▶ **Action item**
Would you repeat exactly the part of the listing below that runs from the line containing "Spiking graph neural networks report" down to the line containing "commensurable, and no", inclusive, and nothing else?

START Supplied material

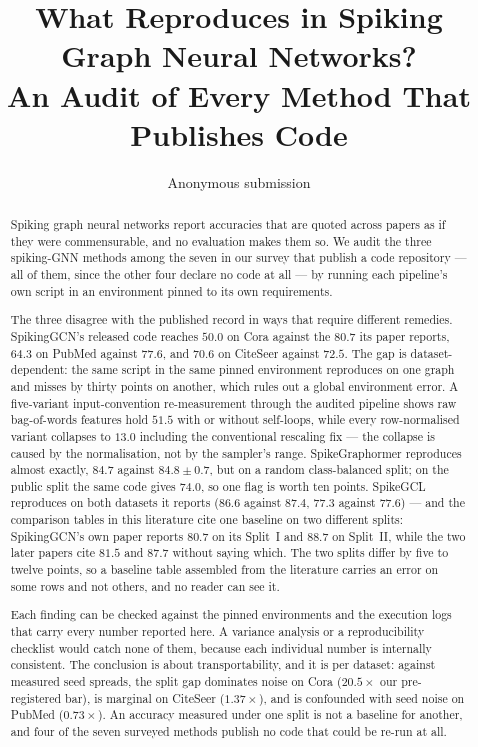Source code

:\documentclass[10pt,twocolumn]{article}
\title{\vspace{-1.2em}\bfseries What Reproduces in Spiking Graph Neural Networks?\\
An Audit of Every Method That Publishes Code}
\author{Anonymous submission}
\date{}
\begin{document}
\maketitle
\vspace{-1.5em}

\begin{abstract}
Spiking graph neural networks report accuracies that are quoted across papers as if they were
commensurable, and no evaluation makes them so. We audit the three spiking-GNN methods among the
seven in our survey that publish a code repository --- all of them, since the other four declare no
code at all --- by running each pipeline's own script in an environment pinned to its own
requirements.

The three disagree with the published record in ways that require different remedies. SpikingGCN's
released code reaches $50.0$ on Cora against the $80.7$ its paper reports, $64.3$ on PubMed against $77.6$,
and $70.6$ on CiteSeer against $72.5$. The gap is dataset-dependent: the same script in the same
pinned environment reproduces on one graph and misses by thirty points on another, which rules out a
global environment error. A five-variant input-convention re-measurement through the audited
pipeline shows raw bag-of-words features hold $51.5$ with or without self-loops, while every
row-normalised variant collapses to $13.0$ including the conventional rescaling fix --- the
collapse is caused by the normalisation, not by the sampler's range.
SpikeGraphormer reproduces almost exactly, $84.7$ against $84.8 \pm 0.7$, but on a random
class-balanced split; on the public split the same code gives $74.0$, so one flag is worth ten
points. SpikeGCL reproduces on both datasets it reports ($86.6$ against $87.4$, $77.3$ against
$77.6$) --- and the comparison tables in this literature cite one baseline on two different splits:
SpikingGCN's own paper reports $80.7$ on its Split~I and $88.7$ on Split~II, while
the two later papers cite $81.5$ and $87.7$ without saying which. The two splits differ by five to
twelve points, so a baseline table assembled from the literature carries an error on some rows and
not others, and no reader can see it.

Each finding can be checked against the pinned environments and the execution logs that carry every
number reported here. A variance analysis or a reproducibility checklist would catch none of them,
because each individual number is internally consistent. The conclusion is about transportability,
and it is per dataset: against measured seed spreads, the split gap dominates noise on Cora
($20.5\times$ our pre-registered bar), is marginal on CiteSeer ($1.37\times$), and is confounded
with seed noise on PubMed ($0.73\times$). An accuracy measured under one split is not a baseline
for another, and four of the seven surveyed methods publish no code that could be re-run at all.
\end{abstract}
\end{document}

END Supplied material

▶ **Output**
Spiking graph neural networks report accuracies that are quoted across papers as if they were
commensurable, and no evaluation makes them so. We audit the three spiking-GNN methods among the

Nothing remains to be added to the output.